Why do so many people and organizations mistake "International" for "Industrial"? Nobody knows for sure. The organization is most popularly known by the initials "IWW" (as well as the nickname "Wobblies"). While the IWW is indeed an "international" union, the words "international" and "world" are redundant. Furthermore, the name "industrial" may be confusing to those not familiar with labor history in the United States of America and Canada, where the IWW has been historically most influential. The IWW formed in 1905 in Chicago, Illinois, as an answer to the American Federation of Labor (and other conservative business unions). The Industrial Workers of the World seeks to organize workers along industrial lines as opposed to craft lines. The idea is to organize all workers in the same industry into a single union. The AFL (mostly) organized workers by crafts and trades, thus allowing the employers in a single industry to pit one set of unionized craft workers against another (and sometimes skilled trades against unskilled workers, whom the AFL refused to organize before the formation of the CIO in the 1930s). The CIO, or Congress of Industrial Organizations was formed in the 1930s as a reform caucus within the AFL and was expelled from the parent organization in 1936. The CIO recombined with the AFL in 1955.
Many AFL-CIO unions are called "International". For example, there's the International Association of Machinists (IAM), International Brotherhood of Electrical Workers (IBEW), International Longshore and Warehouse Union (ILWU), International Longshoremen's Association (ILA), International Woodworkers of America (IWA), Seafarers International Union (SIU), Service Employees International Union (SEIU). All of these unions have an "I" in their initials which stands for "International". About half of these represent old AFL unions and the other formed as independent organizations that later banded together to from the CIO (even though the "I" in CIO stands for "Industrial"!) In fact, most, if not ALL AFL-CIO unions with an initial "I" are named "International" something or other.
Furthermore, historians and reporters often associate the IWW with Communism, even though the IWW is not explicitly a Communist organization. The IWW is a revolutionary industrial unionist organization, and its membership includes radicals of every stripe, including anarchist, communist, socialist, syndicalist, etc. However, there exists a very strong anti-Communist ideology in the USA, due to lingering elements of Cold War propaganda, and as such any radical organization, no matter what its orientation is often dismissed as "Communist". Many Communist (and Socialist) organizations are called "International" something or other. Furthermore, there have been at least four "Internationals" including the First International (the International Workingman's Association) which included among its members Karl Marx, Frederich Engels, Michael Bakunin, and Lysander Spooner. For this reason its easy to see why the IWW is often referred to as the "International Workers of the World".

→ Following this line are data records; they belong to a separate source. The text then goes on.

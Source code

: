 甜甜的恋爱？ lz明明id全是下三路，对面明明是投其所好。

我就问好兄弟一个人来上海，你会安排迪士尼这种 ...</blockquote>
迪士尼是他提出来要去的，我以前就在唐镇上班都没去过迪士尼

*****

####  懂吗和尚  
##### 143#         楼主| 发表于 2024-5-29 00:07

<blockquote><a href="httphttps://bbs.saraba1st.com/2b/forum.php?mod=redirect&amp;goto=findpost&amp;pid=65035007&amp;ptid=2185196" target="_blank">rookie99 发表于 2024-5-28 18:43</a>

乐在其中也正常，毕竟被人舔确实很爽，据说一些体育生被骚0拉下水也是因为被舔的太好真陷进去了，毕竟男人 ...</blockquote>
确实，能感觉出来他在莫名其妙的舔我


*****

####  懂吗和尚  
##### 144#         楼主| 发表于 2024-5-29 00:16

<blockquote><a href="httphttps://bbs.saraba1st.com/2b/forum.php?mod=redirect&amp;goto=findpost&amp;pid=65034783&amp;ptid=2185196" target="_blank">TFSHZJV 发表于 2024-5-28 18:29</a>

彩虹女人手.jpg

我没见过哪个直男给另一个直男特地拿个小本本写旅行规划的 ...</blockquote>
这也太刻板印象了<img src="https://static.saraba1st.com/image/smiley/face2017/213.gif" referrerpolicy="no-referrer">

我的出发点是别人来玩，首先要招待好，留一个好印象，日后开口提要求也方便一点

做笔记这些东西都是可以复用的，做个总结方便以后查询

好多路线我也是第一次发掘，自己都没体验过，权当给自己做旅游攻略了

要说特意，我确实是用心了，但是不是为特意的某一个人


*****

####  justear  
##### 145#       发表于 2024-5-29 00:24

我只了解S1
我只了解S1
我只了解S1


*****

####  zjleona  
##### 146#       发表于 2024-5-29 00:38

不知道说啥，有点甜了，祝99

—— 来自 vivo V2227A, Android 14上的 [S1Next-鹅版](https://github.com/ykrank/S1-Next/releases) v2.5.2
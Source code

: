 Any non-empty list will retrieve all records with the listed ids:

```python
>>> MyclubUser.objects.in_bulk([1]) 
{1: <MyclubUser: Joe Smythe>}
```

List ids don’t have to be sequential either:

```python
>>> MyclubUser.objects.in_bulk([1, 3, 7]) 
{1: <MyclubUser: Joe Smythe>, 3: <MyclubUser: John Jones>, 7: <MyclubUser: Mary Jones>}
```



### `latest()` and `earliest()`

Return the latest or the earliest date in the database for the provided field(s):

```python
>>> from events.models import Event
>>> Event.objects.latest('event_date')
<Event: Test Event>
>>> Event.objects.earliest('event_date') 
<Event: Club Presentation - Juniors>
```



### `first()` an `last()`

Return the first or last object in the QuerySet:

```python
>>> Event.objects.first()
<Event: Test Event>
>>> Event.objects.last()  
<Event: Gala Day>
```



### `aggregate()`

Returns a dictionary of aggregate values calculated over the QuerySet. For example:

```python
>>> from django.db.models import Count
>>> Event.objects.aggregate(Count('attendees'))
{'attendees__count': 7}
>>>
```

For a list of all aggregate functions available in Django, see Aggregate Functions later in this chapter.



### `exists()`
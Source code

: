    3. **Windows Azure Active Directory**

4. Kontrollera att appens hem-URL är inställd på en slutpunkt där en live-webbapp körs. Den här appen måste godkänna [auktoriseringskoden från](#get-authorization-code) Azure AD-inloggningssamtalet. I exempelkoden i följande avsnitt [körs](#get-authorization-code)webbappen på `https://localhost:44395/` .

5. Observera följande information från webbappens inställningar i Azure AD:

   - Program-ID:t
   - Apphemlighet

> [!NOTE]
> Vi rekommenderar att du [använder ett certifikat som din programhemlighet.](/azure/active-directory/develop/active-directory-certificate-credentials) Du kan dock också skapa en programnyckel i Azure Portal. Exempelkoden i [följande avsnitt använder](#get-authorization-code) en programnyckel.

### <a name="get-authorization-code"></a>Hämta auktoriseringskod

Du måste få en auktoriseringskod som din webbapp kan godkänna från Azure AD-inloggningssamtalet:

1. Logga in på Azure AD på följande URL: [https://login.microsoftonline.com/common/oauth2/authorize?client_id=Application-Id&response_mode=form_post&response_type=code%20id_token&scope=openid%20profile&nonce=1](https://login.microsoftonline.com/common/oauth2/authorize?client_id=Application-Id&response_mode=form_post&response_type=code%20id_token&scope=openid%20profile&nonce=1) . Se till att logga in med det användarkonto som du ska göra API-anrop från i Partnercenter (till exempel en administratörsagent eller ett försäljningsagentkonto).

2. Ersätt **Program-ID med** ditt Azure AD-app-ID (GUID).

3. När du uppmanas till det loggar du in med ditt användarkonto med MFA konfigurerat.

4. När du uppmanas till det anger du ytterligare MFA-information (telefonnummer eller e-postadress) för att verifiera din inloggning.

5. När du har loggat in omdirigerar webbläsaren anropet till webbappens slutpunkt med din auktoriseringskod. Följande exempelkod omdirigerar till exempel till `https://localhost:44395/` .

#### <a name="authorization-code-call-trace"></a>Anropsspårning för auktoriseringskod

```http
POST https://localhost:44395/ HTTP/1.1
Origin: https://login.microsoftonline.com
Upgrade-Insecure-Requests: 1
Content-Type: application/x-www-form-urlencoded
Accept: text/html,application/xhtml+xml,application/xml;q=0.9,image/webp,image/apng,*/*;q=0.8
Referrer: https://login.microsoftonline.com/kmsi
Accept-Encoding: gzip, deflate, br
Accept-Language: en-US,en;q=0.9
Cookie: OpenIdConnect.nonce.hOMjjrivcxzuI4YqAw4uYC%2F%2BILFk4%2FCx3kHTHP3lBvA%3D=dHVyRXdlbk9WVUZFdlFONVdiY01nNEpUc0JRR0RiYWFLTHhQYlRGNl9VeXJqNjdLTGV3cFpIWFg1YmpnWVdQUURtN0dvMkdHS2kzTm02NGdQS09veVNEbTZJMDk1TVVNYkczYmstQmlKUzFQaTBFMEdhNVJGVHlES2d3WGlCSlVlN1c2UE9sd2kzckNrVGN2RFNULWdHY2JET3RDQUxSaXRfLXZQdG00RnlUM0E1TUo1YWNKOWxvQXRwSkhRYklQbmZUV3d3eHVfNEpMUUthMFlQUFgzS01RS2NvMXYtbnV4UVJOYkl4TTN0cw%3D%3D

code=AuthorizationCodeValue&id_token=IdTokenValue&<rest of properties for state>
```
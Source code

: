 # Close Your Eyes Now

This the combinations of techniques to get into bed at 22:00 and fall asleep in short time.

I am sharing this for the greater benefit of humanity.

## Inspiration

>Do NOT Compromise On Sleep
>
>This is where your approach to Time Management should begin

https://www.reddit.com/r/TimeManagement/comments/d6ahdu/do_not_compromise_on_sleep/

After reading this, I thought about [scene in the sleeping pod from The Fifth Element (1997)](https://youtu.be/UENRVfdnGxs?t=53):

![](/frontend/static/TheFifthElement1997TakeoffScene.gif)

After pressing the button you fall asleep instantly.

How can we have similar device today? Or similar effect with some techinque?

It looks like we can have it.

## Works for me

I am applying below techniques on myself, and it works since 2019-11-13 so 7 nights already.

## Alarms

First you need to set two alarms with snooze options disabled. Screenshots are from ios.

Sometimes truth is stranger than fiction, however. Around the year 2000, a self described anarchist from Norway created an "organization" actually called the "International Workers of the World" complete with the abbreviation "IWW". This individual then proceeded to engage in sectarian jibes at specific IWW members and the IWW (i.e. the actual, Industrial Workers of the World) accusing them of being "Marxist" (because those specific individuals he criticized weren't sufficiently "anarchistic" in his opinion). In any case, this odd individual, while perhaps creatively opportunistic in their attempt to take advantage of the so-often made mistake in the actual IWW's identity, has not succeeded in appropriating the actual IWW's doppelganger. As the actual IWW has gained further notoriety with its recent organizing campaigns, it seems the International Workers of the World (whether it be the nonexistent or Norwegian doppelganger) will finally fade into history!